- What the task asks: Of the lines below, reproduce exactly those from the line containing "### Database" to the end, including both the first and the last.

- Recorded data:

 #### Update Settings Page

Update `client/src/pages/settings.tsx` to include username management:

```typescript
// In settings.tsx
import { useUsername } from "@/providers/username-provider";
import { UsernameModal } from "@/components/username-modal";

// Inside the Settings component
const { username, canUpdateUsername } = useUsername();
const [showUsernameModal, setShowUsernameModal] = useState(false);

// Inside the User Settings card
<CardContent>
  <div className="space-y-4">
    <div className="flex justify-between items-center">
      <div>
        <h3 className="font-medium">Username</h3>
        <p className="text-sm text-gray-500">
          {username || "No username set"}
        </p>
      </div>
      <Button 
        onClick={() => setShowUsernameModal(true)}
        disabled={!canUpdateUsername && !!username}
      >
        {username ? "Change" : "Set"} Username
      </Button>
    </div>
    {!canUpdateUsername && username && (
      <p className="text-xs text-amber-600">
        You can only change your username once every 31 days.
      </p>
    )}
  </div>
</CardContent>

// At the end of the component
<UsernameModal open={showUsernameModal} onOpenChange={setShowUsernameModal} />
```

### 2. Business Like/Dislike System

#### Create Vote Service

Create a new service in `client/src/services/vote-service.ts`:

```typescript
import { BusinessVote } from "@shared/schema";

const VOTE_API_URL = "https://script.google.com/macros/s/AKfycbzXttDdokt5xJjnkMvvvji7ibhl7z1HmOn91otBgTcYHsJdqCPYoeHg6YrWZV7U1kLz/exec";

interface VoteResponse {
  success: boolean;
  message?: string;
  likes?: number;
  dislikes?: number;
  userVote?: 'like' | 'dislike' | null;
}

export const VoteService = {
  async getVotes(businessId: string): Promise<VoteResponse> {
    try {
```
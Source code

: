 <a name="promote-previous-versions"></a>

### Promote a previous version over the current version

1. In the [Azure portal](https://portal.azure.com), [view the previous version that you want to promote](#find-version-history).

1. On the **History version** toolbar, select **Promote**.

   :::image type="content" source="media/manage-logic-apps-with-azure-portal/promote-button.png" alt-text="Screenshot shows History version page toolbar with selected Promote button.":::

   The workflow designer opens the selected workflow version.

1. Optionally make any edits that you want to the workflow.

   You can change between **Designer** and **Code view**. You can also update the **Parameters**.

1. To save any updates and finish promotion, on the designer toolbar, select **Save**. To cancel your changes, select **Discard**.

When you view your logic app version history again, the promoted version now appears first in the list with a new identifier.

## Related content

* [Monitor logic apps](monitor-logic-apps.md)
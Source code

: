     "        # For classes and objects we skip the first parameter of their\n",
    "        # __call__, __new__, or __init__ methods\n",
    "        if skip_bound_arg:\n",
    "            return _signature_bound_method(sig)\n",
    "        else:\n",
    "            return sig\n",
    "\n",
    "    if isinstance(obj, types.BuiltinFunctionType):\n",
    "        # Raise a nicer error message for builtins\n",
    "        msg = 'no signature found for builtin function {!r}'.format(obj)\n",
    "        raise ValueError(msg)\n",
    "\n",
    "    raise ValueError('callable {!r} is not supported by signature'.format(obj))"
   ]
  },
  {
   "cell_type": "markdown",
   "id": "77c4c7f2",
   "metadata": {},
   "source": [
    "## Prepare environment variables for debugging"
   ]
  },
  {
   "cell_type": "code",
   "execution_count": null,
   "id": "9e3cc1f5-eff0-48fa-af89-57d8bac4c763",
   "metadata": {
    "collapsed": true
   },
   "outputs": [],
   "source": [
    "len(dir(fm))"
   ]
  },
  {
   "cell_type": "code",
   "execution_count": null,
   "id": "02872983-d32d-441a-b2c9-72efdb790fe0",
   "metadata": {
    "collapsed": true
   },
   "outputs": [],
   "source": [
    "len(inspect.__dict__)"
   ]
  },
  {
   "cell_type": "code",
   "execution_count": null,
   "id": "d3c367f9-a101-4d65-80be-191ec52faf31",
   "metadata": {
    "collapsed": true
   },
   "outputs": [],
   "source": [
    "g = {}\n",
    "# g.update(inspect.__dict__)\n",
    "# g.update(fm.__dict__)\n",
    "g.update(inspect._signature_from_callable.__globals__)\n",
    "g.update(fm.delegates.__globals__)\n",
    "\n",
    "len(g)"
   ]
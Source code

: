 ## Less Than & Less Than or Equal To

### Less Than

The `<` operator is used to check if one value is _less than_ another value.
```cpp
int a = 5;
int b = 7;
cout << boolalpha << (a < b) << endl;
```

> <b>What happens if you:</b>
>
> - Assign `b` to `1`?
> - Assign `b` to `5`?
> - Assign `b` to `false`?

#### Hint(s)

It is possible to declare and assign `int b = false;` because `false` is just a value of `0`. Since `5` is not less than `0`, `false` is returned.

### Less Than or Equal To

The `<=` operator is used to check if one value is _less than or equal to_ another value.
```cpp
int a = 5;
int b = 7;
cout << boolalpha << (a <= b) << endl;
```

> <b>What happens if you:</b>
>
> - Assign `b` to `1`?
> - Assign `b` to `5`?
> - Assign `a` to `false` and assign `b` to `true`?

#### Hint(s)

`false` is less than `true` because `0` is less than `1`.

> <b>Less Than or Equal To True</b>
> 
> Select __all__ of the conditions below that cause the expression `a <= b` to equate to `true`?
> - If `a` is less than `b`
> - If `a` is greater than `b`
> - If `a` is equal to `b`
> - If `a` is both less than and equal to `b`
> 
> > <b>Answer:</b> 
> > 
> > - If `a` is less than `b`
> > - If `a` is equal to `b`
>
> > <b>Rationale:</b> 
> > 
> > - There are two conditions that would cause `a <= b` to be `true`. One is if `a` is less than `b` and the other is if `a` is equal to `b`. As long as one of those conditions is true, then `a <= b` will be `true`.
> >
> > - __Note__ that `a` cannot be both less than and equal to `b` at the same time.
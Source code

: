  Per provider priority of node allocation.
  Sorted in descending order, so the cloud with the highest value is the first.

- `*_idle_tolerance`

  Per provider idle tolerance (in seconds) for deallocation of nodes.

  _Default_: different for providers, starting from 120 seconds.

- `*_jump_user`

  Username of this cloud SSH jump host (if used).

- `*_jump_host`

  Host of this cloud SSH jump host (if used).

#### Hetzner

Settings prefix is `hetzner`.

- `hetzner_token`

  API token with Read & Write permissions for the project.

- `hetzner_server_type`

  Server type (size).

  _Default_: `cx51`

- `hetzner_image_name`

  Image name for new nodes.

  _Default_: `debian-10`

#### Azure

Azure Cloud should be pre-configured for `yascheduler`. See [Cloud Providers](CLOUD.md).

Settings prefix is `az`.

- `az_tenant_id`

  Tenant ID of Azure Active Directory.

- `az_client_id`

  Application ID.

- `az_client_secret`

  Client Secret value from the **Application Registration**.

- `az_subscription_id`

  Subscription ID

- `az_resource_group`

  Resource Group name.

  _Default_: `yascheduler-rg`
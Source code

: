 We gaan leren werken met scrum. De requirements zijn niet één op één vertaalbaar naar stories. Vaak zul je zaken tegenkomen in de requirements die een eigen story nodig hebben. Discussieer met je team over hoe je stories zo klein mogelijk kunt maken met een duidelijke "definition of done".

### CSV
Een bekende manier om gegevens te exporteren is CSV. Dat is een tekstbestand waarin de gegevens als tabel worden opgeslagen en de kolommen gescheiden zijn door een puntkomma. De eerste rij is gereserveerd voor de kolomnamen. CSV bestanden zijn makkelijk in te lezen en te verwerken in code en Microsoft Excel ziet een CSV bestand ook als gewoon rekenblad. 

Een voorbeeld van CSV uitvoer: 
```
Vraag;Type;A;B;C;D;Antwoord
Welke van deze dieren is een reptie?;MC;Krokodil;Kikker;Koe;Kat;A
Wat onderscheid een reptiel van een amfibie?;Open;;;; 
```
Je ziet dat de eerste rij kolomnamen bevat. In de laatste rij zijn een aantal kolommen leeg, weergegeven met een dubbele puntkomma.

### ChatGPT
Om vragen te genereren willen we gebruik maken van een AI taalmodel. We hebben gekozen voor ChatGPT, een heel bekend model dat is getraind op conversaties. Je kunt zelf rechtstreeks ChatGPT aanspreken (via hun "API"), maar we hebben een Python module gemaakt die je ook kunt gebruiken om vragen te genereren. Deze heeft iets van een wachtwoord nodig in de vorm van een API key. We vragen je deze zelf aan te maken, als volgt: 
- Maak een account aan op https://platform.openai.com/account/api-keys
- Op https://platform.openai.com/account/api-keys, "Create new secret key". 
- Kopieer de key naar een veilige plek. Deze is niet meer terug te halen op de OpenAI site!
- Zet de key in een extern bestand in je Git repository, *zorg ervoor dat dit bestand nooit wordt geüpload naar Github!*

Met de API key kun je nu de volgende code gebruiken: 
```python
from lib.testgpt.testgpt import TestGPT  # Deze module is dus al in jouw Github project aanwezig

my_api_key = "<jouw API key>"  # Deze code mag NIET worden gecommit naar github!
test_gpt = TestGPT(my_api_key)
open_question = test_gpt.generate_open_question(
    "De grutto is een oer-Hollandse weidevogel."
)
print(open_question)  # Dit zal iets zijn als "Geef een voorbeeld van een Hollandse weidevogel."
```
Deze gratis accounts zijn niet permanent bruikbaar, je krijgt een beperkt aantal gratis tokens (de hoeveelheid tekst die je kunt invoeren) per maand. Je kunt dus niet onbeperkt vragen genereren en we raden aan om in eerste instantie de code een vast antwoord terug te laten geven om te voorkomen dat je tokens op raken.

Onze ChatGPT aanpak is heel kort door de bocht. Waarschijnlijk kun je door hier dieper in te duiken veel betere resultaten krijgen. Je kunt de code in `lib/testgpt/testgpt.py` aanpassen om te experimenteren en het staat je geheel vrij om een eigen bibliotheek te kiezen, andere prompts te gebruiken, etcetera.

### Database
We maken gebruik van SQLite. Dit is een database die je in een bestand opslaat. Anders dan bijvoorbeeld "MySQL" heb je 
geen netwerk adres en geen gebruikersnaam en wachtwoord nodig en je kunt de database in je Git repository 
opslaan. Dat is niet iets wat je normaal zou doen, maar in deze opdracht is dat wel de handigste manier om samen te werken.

- Answer to this task:
### Database
We maken gebruik van SQLite. Dit is een database die je in een bestand opslaat. Anders dan bijvoorbeeld "MySQL" heb je 
geen netwerk adres en geen gebruikersnaam en wachtwoord nodig en je kunt de database in je Git repository 
opslaan. Dat is niet iets wat je normaal zou doen, maar in deze opdracht is dat wel de handigste manier om samen te werken.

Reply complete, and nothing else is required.